Dans ce bref essai, poétique et politique, concis -c’est sa marque de fabrique-, Erri De Luca exprime son attachement à une Europe ouverte et humaniste, et affirme sa vision d’une communauté humaine au-delà des frontières.
Hommage est rendu aux poètes, ceux qui témoignent de l’histoire humaine, ceux qui savent "extraire les mots de la glace", ceux qui se vouent/dévouent à la liberté : celle qui ne dépend pas d’un choix, mais d’une "inexorable obéissance à un commandement", et qui fait que "au XXème siècle les prisons, les camps de concentration, les exils ont dans leurs listes les noms des poètes."
Dans son style épuré, il témoigne d’une recherche infatigable de liberté, qui n’est jamais uniquement la sienne, et en réfère à l’universel, celui des exploités, des opprimés, des persécutés.
Son Europe est "née sur des cendres et des ruines"... "antibiotique de la guerre".
Ayant grandi à Naples, "ville la plus bombardée d’Italie", il a appris l’Europe d’abord par la Grèce, son plus grand fournisseur de vocabulaire, contre laquelle l’institution Europe s’est retournée, dans un exercice comptable injuste et disproportionné.
Il a cherché dans l’Europe la promesse qu’elle contient, celle de la liberté de circulation pour les humains, et a trouvé une mer qui est devenue "le laboratoire le plus intensif de transformation de corps humains en plancton".
Cette mer que même Rome nomma "Nostrum", la nôtre, et non Meum, la mienne ; route liquide pour Homère...
Comment accepter qu’elle soit une barrière ?
Et, plus prosaïquement, comment l’Europe vieillissante pourrait-elle refouler une force de travail jeune et ouvrière ?
Refuser une monnaie solide ?
La notion de frontière -que la musique ignore- est bien artificielle :
Le Danube débouche sur la mer Noire, dont le courant s’écoule dans la mer Égée...
Aussi bien, sa ville n’appartient pas au Sud, mais au croisement des vents : (tout comme Marseille, ndlr)
La noblesse réside dans le croisement des lignées, dans le mélange et non le pedigree.
Sur ce continent, le racisme est une pathologie qui se soigne : "remède obligatoire et immunitaire : la lecture des livres du monde.

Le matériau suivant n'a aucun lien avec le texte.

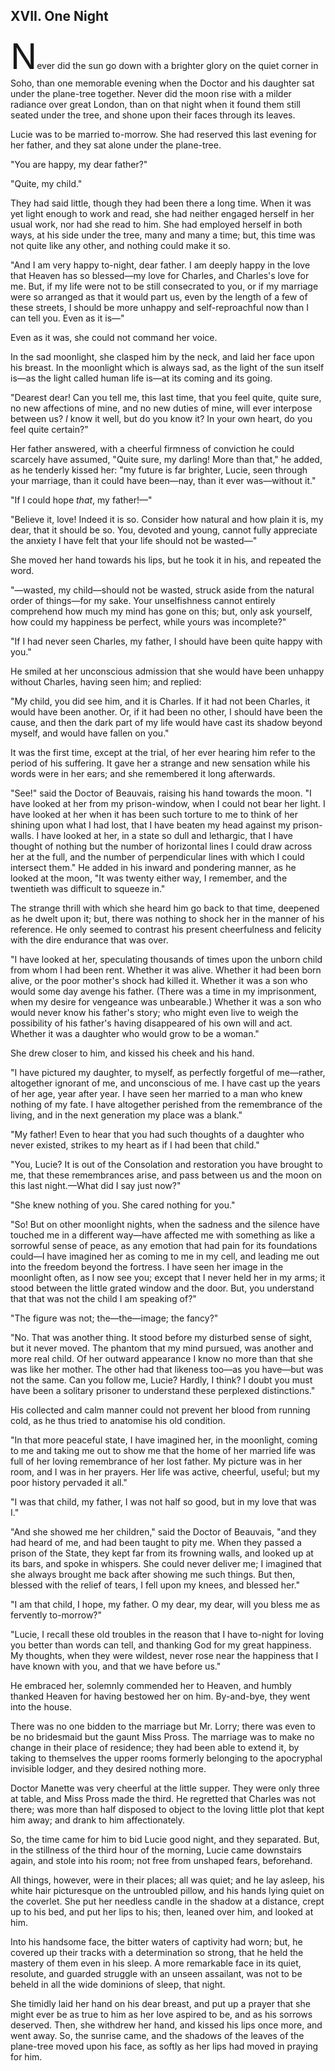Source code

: ## XVII. One Night

<span class="dropcap" style="font-size: 4.00em">N</span>ever did the sun go down with a brighter glory on the quiet corner in Soho, than one memorable evening when the Doctor and his daughter sat under the plane-tree together. Never did the moon rise with a milder radiance over great London, than on that night when it found them still seated under the tree, and shone upon their faces through its leaves.

Lucie was to be married to-morrow. She had reserved this last evening for her father, and they sat alone under the plane-tree.

"You are happy, my dear father?"

"Quite, my child."

They had said little, though they had been there a long time. When it was yet light enough to work and read, she had neither engaged herself in her usual work, nor had she read to him. She had employed herself in both ways, at his side under the tree, many and many a time; but, this time was not quite like any other, and nothing could make it so.

"And I am very happy to-night, dear father. I am deeply happy in the love that Heaven has so blessed—my love for Charles, and Charles's love for me. But, if my life were not to be still consecrated to you, or if my marriage were so arranged as that it would part us, even by the length of a few of these streets, I should be more unhappy and self-reproachful now than I can tell you. Even as it is—"

Even as it was, she could not command her voice.

In the sad moonlight, she clasped him by the neck, and laid her face upon his breast. In the moonlight which is always sad, as the light of the sun itself is—as the light called human life is—at its coming and its going.

"Dearest dear! Can you tell me, this last time, that you feel quite, quite sure, no new affections of mine, and no new duties of mine, will ever interpose between us? _I_ know it well, but do you know it? In your own heart, do you feel quite certain?"

Her father answered, with a cheerful firmness of conviction he could scarcely have assumed, "Quite sure, my darling! More than that," he added, as he tenderly kissed her: "my future is far brighter, Lucie, seen through your marriage, than it could have been—nay, than it ever was—without it."

"If I could hope _that_, my father!—"

"Believe it, love! Indeed it is so. Consider how natural and how plain it is, my dear, that it should be so. You, devoted and young, cannot fully appreciate the anxiety I have felt that your life should not be wasted—"

She moved her hand towards his lips, but he took it in his, and repeated the word.

"—wasted, my child—should not be wasted, struck aside from the natural order of things—for my sake. Your unselfishness cannot entirely comprehend how much my mind has gone on this; but, only ask yourself, how could my happiness be perfect, while yours was incomplete?"

"If I had never seen Charles, my father, I should have been quite happy with you."

He smiled at her unconscious admission that she would have been unhappy without Charles, having seen him; and replied:

"My child, you did see him, and it is Charles. If it had not been Charles, it would have been another. Or, if it had been no other, I should have been the cause, and then the dark part of my life would have cast its shadow beyond myself, and would have fallen on you."

It was the first time, except at the trial, of her ever hearing him refer to the period of his suffering. It gave her a strange and new sensation while his words were in her ears; and she remembered it long afterwards.

"See!" said the Doctor of Beauvais, raising his hand towards the moon. "I have looked at her from my prison-window, when I could not bear her light. I have looked at her when it has been such torture to me to think of her shining upon what I had lost, that I have beaten my head against my prison-walls. I have looked at her, in a state so dull and lethargic, that I have thought of nothing but the number of horizontal lines I could draw across her at the full, and the number of perpendicular lines with which I could intersect them." He added in his inward and pondering manner, as he looked at the moon, "It was twenty either way, I remember, and the twentieth was difficult to squeeze in."

The strange thrill with which she heard him go back to that time, deepened as he dwelt upon it; but, there was nothing to shock her in the manner of his reference. He only seemed to contrast his present cheerfulness and felicity with the dire endurance that was over.

"I have looked at her, speculating thousands of times upon the unborn child from whom I had been rent. Whether it was alive. Whether it had been born alive, or the poor mother's shock had killed it. Whether it was a son who would some day avenge his father. (There was a time in my imprisonment, when my desire for vengeance was unbearable.) Whether it was a son who would never know his father's story; who might even live to weigh the possibility of his father's having disappeared of his own will and act. Whether it was a daughter who would grow to be a woman."

She drew closer to him, and kissed his cheek and his hand.

"I have pictured my daughter, to myself, as perfectly forgetful of me—rather, altogether ignorant of me, and unconscious of me. I have cast up the years of her age, year after year. I have seen her married to a man who knew nothing of my fate. I have altogether perished from the remembrance of the living, and in the next generation my place was a blank."

"My father! Even to hear that you had such thoughts of a daughter who never existed, strikes to my heart as if I had been that child."

"You, Lucie? It is out of the Consolation and restoration you have brought to me, that these remembrances arise, and pass between us and the moon on this last night.—What did I say just now?"

"She knew nothing of you. She cared nothing for you."

"So! But on other moonlight nights, when the sadness and the silence have touched me in a different way—have affected me with something as like a sorrowful sense of peace, as any emotion that had pain for its foundations could—I have imagined her as coming to me in my cell, and leading me out into the freedom beyond the fortress. I have seen her image in the moonlight often, as I now see you; except that I never held her in my arms; it stood between the little grated window and the door. But, you understand that that was not the child I am speaking of?"

"The figure was not; the—the—image; the fancy?"

"No. That was another thing. It stood before my disturbed sense of sight, but it never moved. The phantom that my mind pursued, was another and more real child. Of her outward appearance I know no more than that she was like her mother. The other had that likeness too—as you have—but was not the same. Can you follow me, Lucie? Hardly, I think? I doubt you must have been a solitary prisoner to understand these perplexed distinctions."

His collected and calm manner could not prevent her blood from running cold, as he thus tried to anatomise his old condition.

"In that more peaceful state, I have imagined her, in the moonlight, coming to me and taking me out to show me that the home of her married life was full of her loving remembrance of her lost father. My picture was in her room, and I was in her prayers. Her life was active, cheerful, useful; but my poor history pervaded it all."

"I was that child, my father, I was not half so good, but in my love that was I."

"And she showed me her children," said the Doctor of Beauvais, "and they had heard of me, and had been taught to pity me. When they passed a prison of the State, they kept far from its frowning walls, and looked up at its bars, and spoke in whispers. She could never deliver me; I imagined that she always brought me back after showing me such things. But then, blessed with the relief of tears, I fell upon my knees, and blessed her."

"I am that child, I hope, my father. O my dear, my dear, will you bless me as fervently to-morrow?"

"Lucie, I recall these old troubles in the reason that I have to-night for loving you better than words can tell, and thanking God for my great happiness. My thoughts, when they were wildest, never rose near the happiness that I have known with you, and that we have before us."

He embraced her, solemnly commended her to Heaven, and humbly thanked Heaven for having bestowed her on him. By-and-bye, they went into the house.

There was no one bidden to the marriage but Mr. Lorry; there was even to be no bridesmaid but the gaunt Miss Pross. The marriage was to make no change in their place of residence; they had been able to extend it, by taking to themselves the upper rooms formerly belonging to the apocryphal invisible lodger, and they desired nothing more.

Doctor Manette was very cheerful at the little supper. They were only three at table, and Miss Pross made the third. He regretted that Charles was not there; was more than half disposed to object to the loving little plot that kept him away; and drank to him affectionately.

So, the time came for him to bid Lucie good night, and they separated. But, in the stillness of the third hour of the morning, Lucie came downstairs again, and stole into his room; not free from unshaped fears, beforehand.

All things, however, were in their places; all was quiet; and he lay asleep, his white hair picturesque on the untroubled pillow, and his hands lying quiet on the coverlet. She put her needless candle in the shadow at a distance, crept up to his bed, and put her lips to his; then, leaned over him, and looked at him.

Into his handsome face, the bitter waters of captivity had worn; but, he covered up their tracks with a determination so strong, that he held the mastery of them even in his sleep. A more remarkable face in its quiet, resolute, and guarded struggle with an unseen assailant, was not to be beheld in all the wide dominions of sleep, that night.

She timidly laid her hand on his dear breast, and put up a prayer that she might ever be as true to him as her love aspired to be, and as his sorrows deserved. Then, she withdrew her hand, and kissed his lips once more, and went away. So, the sunrise came, and the shadows of the leaves of the plane-tree moved upon his face, as softly as her lips had moved in praying for him.

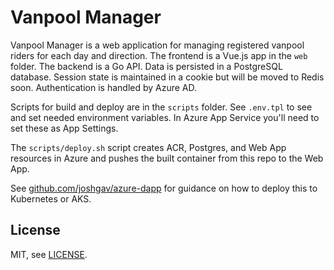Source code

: # Vanpool Manager

Vanpool Manager is a web application for managing registered vanpool riders for
each day and direction. The frontend is a Vue.js app in the `web` folder. The
backend is a Go API. Data is persisted in a PostgreSQL database. Session state
is maintained in a cookie but will be moved to Redis soon. Authentication is
handled by Azure AD.

Scripts for build and deploy are in the `scripts` folder. See `.env.tpl` to
see and set needed environment variables. In Azure App Service you'll need to set
these as App Settings.

The `scripts/deploy.sh` script creates ACR, Postgres, and Web App resources in
Azure and pushes the built container from this repo to the Web App.

See [github.com/joshgav/azure-dapp][] for guidance on how to deploy this to
Kubernetes or AKS.

## License

MIT, see [LICENSE](./LICENSE).

[github.com/joshgav/azure-dapp]: https://github.com/joshgav/azure-dapp
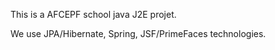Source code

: This is a AFCEPF school java J2E projet.

We use JPA/Hibernate, Spring, JSF/PrimeFaces technologies.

Je leur dois d’être porteur de citoyennetés variées et de fraternité européenne."
Enfin, l’Europe est à ses yeux une zone franche de la liberté d’expression.
Ayant été soutenu par des citoyens européens lorsqu’il fut inculpé pour ses convictions, il se doit de soutenir à son tour la liberté de pensée des politiques catalans incarcérés pour délit d’insurrection : ce n’est pas sur leur position -indépendantiste- qu’il se prononce, mais sur leur droit d’exprimer leurs opinions ; c’est ce qu’il appelle son devoir d’ingérence : il défend leurs mots pour défendre les siens.
L’auteur :
Erri De Luca, né à Naples en 1950.
Écrivain, journaliste engagé, poète, traducteur.
Œuvres : Montedidio, Le plus et le moins, Le contraire de un, Le tour de l’oie, Trois chevaux, Impossible....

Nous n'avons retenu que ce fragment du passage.